Recorded information:

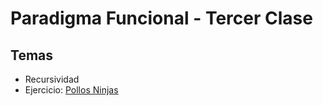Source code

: # Paradigma Funcional - Tercer Clase

## Temas

- Recursividad
- Ejercicio: [Pollos Ninjas](https://docs.google.com/document/d/1jikh4Y-Bl_2CRSy6ROV6P9RJlZva-TJBJ3iHSVXrNus)
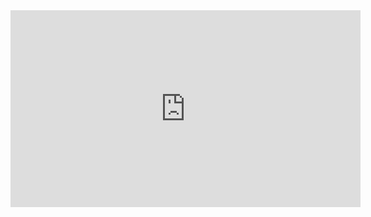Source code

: <iframe width="560" height="315" src="https://www.youtube.com/embed/OoZ0LWD9KUs?rel=0" frameborder="0" allow="autoplay; encrypted-media" allowfullscreen></iframe>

Assigned task: All of the records must come back exactly as they stand, minus every picture.

Answer section:
Source code

: # Paradigma Funcional - Tercer Clase

## Temas

- Recursividad
- Ejercicio: [Pollos Ninjas](https://docs.google.com/document/d/1jikh4Y-Bl_2CRSy6ROV6P9RJlZva-TJBJ3iHSVXrNus)
Source code

: <iframe width="560" height="315" src="https://www.youtube.com/embed/OoZ0LWD9KUs?rel=0" frameborder="0" allow="autoplay; encrypted-media" allowfullscreen></iframe>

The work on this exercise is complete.